初夏にキュウリのポット苗を買って、夏井川渓谷の隠居の畑に定植するのを恒例にしてきた。キュウリは主に糠漬けにする。
5年前(2018年)にはこんな具合だった。――ゴールデンウイーク中にポット苗を二つ定植した。7月上旬に初めて3本を収穫すると、カミサンが「初物だから」と床の間に飾った。
それからは週2回のペースで収穫した。そのたびにキュウリの株の根元に水をやった。キュウリは乾燥に弱い。ナスや里芋もそうだ。うねの乾燥を防ぐために敷き草もした。
そうして潅水と収穫を兼ねて、行くたびに8本前後を摘んだ。9月に入るとさすがに葉が疲れてきたが、それでも花を咲かせた。
9月中旬の日曜日に見ると、曲がったり、先端だけ肥大したりしたものが5本ぶら下がっていた。いよいよこれで株の元気が尽きた、「終わり初物」(最後の収穫)にした――。
実が生(な)り出すと、お福分けもあちこちから届く。大量に手に入ったときには、糠床とは別に、ホーローのキッチンポットに塩を振り、重しをのせて古漬けにした。
去年(2022年)の古漬けがまだ残っている。6月から2カ月ほどはお福分けが続く(と予想される)ことから、今年はキュウリの栽培を見合わせた。
直売所とスーパーからキュウリを買い、合間に届くお福分けを加えて、糠漬けやサラダにする。それでこの夏、キュウリには事欠かなかった。
キュウリは、97%が水分でできている。漬かりやすくするために両先端を切ると、断面が緑っぽくてみずみずしい。
ところが、しばらく野菜かごに置いていて、同じように切って断面を見ると、水分が飛んで綿のように白くなっている。こうなったら、食べてもおいしくない。味もしみこまないので、切り捨てるしかなくなる。
買ったら(届いたら)一気に漬け込む、水分を保っているうちに――。自分で栽培し、糠漬けにして、失敗から学んだ経験則だ。猛暑が教えてくれた知恵でもある。

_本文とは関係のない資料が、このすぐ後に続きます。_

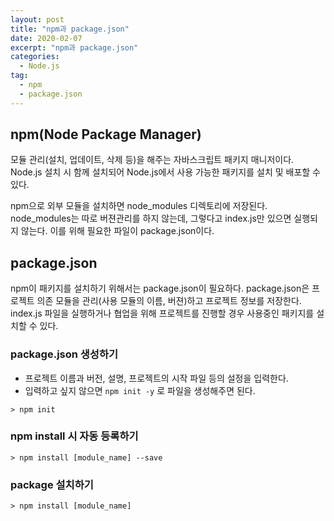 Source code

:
 ```yaml
---
layout: post
title: "npm과 package.json"
date: 2020-02-07
excerpt: "npm과 package.json"
categories:
  - Node.js
tag:
  - npm
  - package.json
---
```


## npm(Node Package Manager)

모듈 관리(설치, 업데이트, 삭제 등)을 해주는 자바스크립트 패키지 매니저이다. Node.js 설치 시 함께 설치되어 Node.js에서 사용 가능한 패키지를 설치 및 배포할 수 있다.

npm으로 외부 모듈을 설치하면 node_modules 디렉토리에 저장된다. node_modules는 따로 버젼관리를 하지 않는데, 그렇다고 index.js만 있으면 실행되지 않는다. 이를 위해 필요한 파일이 package.json이다.

## package.json

npm이 패키지를 설치하기 위해서는 package.json이 필요하다. package.json은 프로젝트 의존 모듈을 관리(사용 모듈의 이름, 버젼)하고 프로젝트 정보를 저장한다. index.js 파일을 실행하거나 협업을 위해 프로젝트를 진행할 경우 사용중인 패키지를 설치할 수 있다.

### package.json 생성하기

* 프로젝트 이름과 버전, 설명, 프로젝트의 시작 파일 등의 설정을 입력한다.
* 입력하고 싶지 않으면 `npm init -y` 로 파일을 생성해주면 된다.

```linux
> npm init
```

### npm install 시 자동 등록하기

```linux
> npm install [module_name] --save
```

### package 설치하기

```linux
> npm install [module_name]
``` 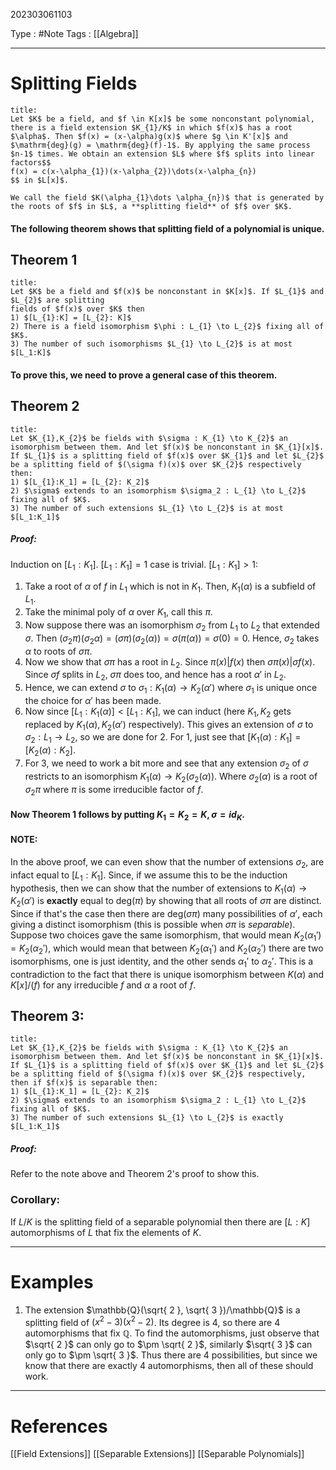 202303061103

Type : #Note
Tags : [[Algebra]]

---
# Splitting Fields
```ad-note
title: 
Let $K$ be a field, and $f \in K[x]$ be some nonconstant polynomial, there is a field extension $K_{1}/K$ in which $f(x)$ has a root $\alpha$. Then $f(x) = (x-\alpha)g(x)$ where $g \in K'[x]$ and $\mathrm{deg}(g) = \mathrm{deg}(f)-1$. By applying the same process $n-1$ times. We obtain an extension $L$ where $f$ splits into linear factors$$
f(x) = c(x-\alpha_{1})(x-\alpha_{2})\dots(x-\alpha_{n})
$$ in $L[x]$.

We call the field $K(\alpha_{1}\dots \alpha_{n})$ that is generated by the roots of $f$ in $L$, a **splitting field** of $f$ over $K$.

```

#### The following theorem shows that splitting field of a polynomial is unique.

## Theorem 1
```ad-note
title:
Let $K$ be a field and $f(x)$ be nonconstant in $K[x]$. If $L_{1}$ and $L_{2}$ are splitting
fields of $f(x)$ over $K$ then 
1) $[L_{1}:K] = [L_{2}: K]$ 
2) There is a field isomorphism $\phi : L_{1} \to L_{2}$ fixing all of $K$. 
3) The number of such isomorphisms $L_{1} \to L_{2}$ is at most $[L_1:K]$ 
```

#### To prove this, we need to prove a general case of this theorem.

## Theorem 2
```ad-note
title:
Let $K_{1},K_{2}$ be fields with $\sigma : K_{1} \to K_{2}$ an isomorphism between them. And let $f(x)$ be nonconstant in $K_{1}[x]$. If $L_{1}$ is a splitting field of $f(x)$ over $K_{1}$ and let $L_{2}$ be a splitting field of $(\sigma f)(x)$ over $K_{2}$ respectively then: 
1) $[L_{1}:K_1] = [L_{2}: K_2]$ 
2) $\sigma$ extends to an isomorphism $\sigma_2 : L_{1} \to L_{2}$ fixing all of $K$. 
3) The number of such extensions $L_{1} \to L_{2}$ is at most $[L_1:K_1]$ 
```

##### Proof:
Induction on $[L_{1}:K_{1}]$. 
$[L_{1}:K_{1}] = 1$ case is trivial.
$[L_{1}:K_{1}] > 1$:
1) Take a root of $\alpha$ of $f$ in $L_{1}$ which is not in $K_{1}$. Then, $K_{1}(\alpha)$ is a subfield of $L_{1}$.
2) Take the minimal poly of $\alpha$ over $K_{1}$, call this $\pi$.
3) Now suppose there was an isomorphism $\sigma_{2}$  from $L_{1}$ to $L_{2}$ that extended $\sigma$.
   Then $(\sigma_{2}\pi)(\sigma_{2}\alpha) = (\sigma \pi)(\sigma_{2}(\alpha)) = \sigma(\pi(\alpha)) = \sigma(0) = 0$. Hence, $\sigma_{2}$ takes $\alpha$ to roots of $\sigma \pi$.
4) Now we show that $\sigma \pi$ has a root in $L_{2}$. Since $\pi(x) | f(x)$ then $\sigma\pi(x) | \sigma f(x)$. Since $\sigma f$ splits in $L_{2}$, $\sigma \pi$ does too, and hence has a root $\alpha'$ in $L_{2}$.
5) Hence, we can extend $\sigma$ to $\sigma_{1} : K_{1}(\alpha) \to K_{2}(\alpha')$ where $\sigma_{1}$ is unique once the choice for $\alpha'$ has been made.
6) Now since $[L_{1}:K_{1}(\alpha)] < [L_{1}:K_{1}]$, we can induct (here $K_{1},K_{2}$ gets replaced by $K_{1}(\alpha), K_{2}(\alpha')$ respectively). This gives
   an extension of $\sigma$ to $\sigma_{2} : L_{1} \to L_{2}$, so we are done for 2. For 1, just see that $[K_{1}(\alpha):K_{1}] = [K_{2}(\alpha) : K_{2}]$.
7) For 3, we need to work a bit more and see that any extension $\sigma_{2}$ of $\sigma$ restricts to an isomorphism $K_{1}(\alpha) \to K_{2}(\sigma_{2}(\alpha))$.
   Where $\sigma_{2}(\alpha)$ is a root of $\sigma_{2}\pi$ where $\pi$ is some irreducible factor of $f$.

#### Now Theorem 1 follows by putting $K_{1}=K_{2}=K, \sigma = id_{K}$.

#### NOTE:
In the above proof, we can even show that the number of extensions $\sigma_{2}$, are infact equal to $[L_{1}:K_{1}]$. Since, if we assume this to be the induction hypothesis, then we can show that the number of extensions to $K_{1}(\alpha) \to K_{2}(\alpha')$ is **exactly** equal to $\mathrm{deg}(\pi)$ by showing that all roots of $\sigma \pi$ are distinct. Since if that's the case then there are $\mathrm{deg}(\sigma \pi)$ many possibilities of $\alpha'$, each giving a distinct isomorphism (this is possible when $\sigma \pi$ is _separable_).
Suppose two choices gave the same isomorphism, that would mean $K_{2}(\alpha_{1}') = K_{2}(\alpha_{2}')$, which would mean that between $K_{2}(\alpha_{1}')$ and $K_{2}(\alpha_{2}')$ there are two isomorphisms, one is just identity, and the other sends $\alpha_{1}'$ to $\alpha_{2}'$. This is a contradiction to the fact that there is unique isomorphism between $K(\alpha)$ and $K[x]/(f)$ for any irreducible $f$ and $\alpha$ a root of $f$.

## Theorem 3:
```ad-note
title:
Let $K_{1},K_{2}$ be fields with $\sigma : K_{1} \to K_{2}$ an isomorphism between them. And let $f(x)$ be nonconstant in $K_{1}[x]$. If $L_{1}$ is a splitting field of $f(x)$ over $K_{1}$ and let $L_{2}$ be a splitting field of $(\sigma f)(x)$ over $K_{2}$ respectively, then if $f(x)$ is separable then:
1) $[L_{1}:K_1] = [L_{2}: K_2]$ 
2) $\sigma$ extends to an isomorphism $\sigma_2 : L_{1} \to L_{2}$ fixing all of $K$. 
3) The number of such extensions $L_{1} \to L_{2}$ is exactly $[L_1:K_1]$ 
```
##### Proof:
Refer to the note above and Theorem 2's proof to show this.

### Corollary:
If $L/K$ is the splitting field of a separable polynomial then there are $[L:K]$ automorphisms of $L$ that fix the elements of $K$.

---
# Examples
1) The extension $\mathbb{Q}(\sqrt{ 2 }, \sqrt{ 3 })/\mathbb{Q}$ is a splitting field of $(x^{2}-3)(x^{2}-2)$. 
   Its degree is 4, so there are 4 automorphisms that fix $\mathbb{Q}$.
   To find the automorphisms, just observe that $\sqrt{ 2 }$ can only go to $\pm \sqrt{ 2 }$, similarly $\sqrt{ 3 }$ can only go to $\pm \sqrt{ 3 }$. Thus there are 4 possibilities, but since we know that there are exactly 4 automorphisms, then all of these should work.
   
---
# References
[[Field Extensions]]
[[Separable Extensions]]
[[Separable Polynomials]]

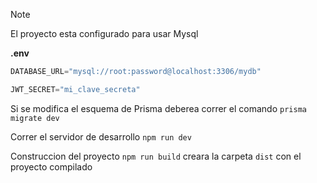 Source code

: >[!NOTE]
> El proyecto esta configurado para usar Mysql

**.env**
```js
DATABASE_URL="mysql://root:password@localhost:3306/mydb"

JWT_SECRET="mi_clave_secreta"

```

Si se modifica el esquema de Prisma  deberea correr el comando `prisma migrate dev` 


Correr el servidor de desarrollo `npm run dev`

Construccion del proyecto `npm run build` creara la carpeta `dist` con el proyecto compilado 

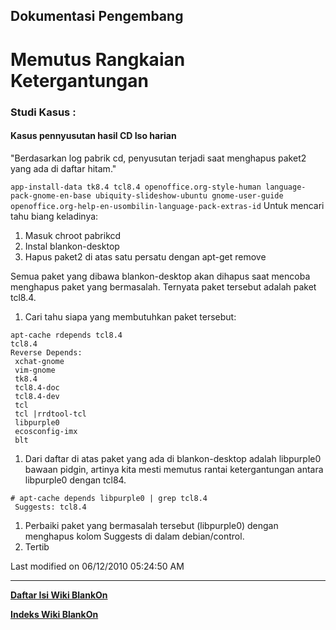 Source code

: ## Dokumentasi Pengembang
# Memutus Rangkaian Ketergantungan

### Studi Kasus :
#### Kasus pennyusutan hasil CD Iso harian
"Berdasarkan log pabrik cd, penyusutan terjadi saat menghapus paket2 yang ada
di daftar hitam."

`app-install-data tk8.4 tcl8.4 openoffice.org-style-human language-pack-gnome-en-base ubiquity-slideshow-ubuntu gnome-user-guide openoffice.org-help-en-usombilin-language-pack-extras-id`
Untuk mencari tahu biang keladinya:
  1. Masuk chroot pabrikcd
  1. Instal blankon-desktop
  1. Hapus paket2 di atas satu persatu dengan apt-get remove

Semua paket yang dibawa blankon-desktop akan dihapus saat mencoba menghapus
paket yang bermasalah. Ternyata paket tersebut adalah paket tcl8.4.
  1. Cari tahu siapa yang membutuhkan paket tersebut:

```
apt-cache rdepends tcl8.4
tcl8.4
Reverse Depends:
 xchat-gnome
 vim-gnome
 tk8.4
 tcl8.4-doc
 tcl8.4-dev
 tcl
 tcl |rrdtool-tcl
 libpurple0
 ecosconfig-imx
 blt
```

  1. Dari daftar di atas paket yang ada di blankon-desktop adalah
libpurple0 bawaan pidgin, artinya kita mesti memutus rantai ketergantungan
antara libpurple0 dengan tcl84.

```
# apt-cache depends libpurple0 | grep tcl8.4
 Suggests: tcl8.4
```

  1. Perbaiki paket yang bermasalah tersebut (libpurple0) dengan
menghapus kolom Suggests di dalam debian/control.
  1. Tertib

Last modified on 06/12/2010 05:24:50 AM
 
---
[**Daftar Isi Wiki BlankOn**](/DaftarIsi/README.md)
 
[**Indeks Wiki BlankOn**](/Indeks.md)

8月初めまで相次いだお福分けが収まったので、月遅れ盆の前後から、キュウリを買って漬けるようになった。
このキュウリの中に、「ん?」という代物が入っている。糠床に入れるため、先端をカットしたら、既に乾いて白くなっているものがあった。漬けたのを取り出したが、やはり白いものは白いままだった=写真。
家庭菜園だと収穫したらすぐ消費されるが、プロの農家はそうはいかないのだろう。決まった時間、流通経路がある。しかも、この猛烈な暑さだ。なかには水分が飛んで白く乾燥してしまうものが出てくる。
結局、「安物買い」のなんとやらになってしまう。夏の露地キュウリも今は端境期らしい。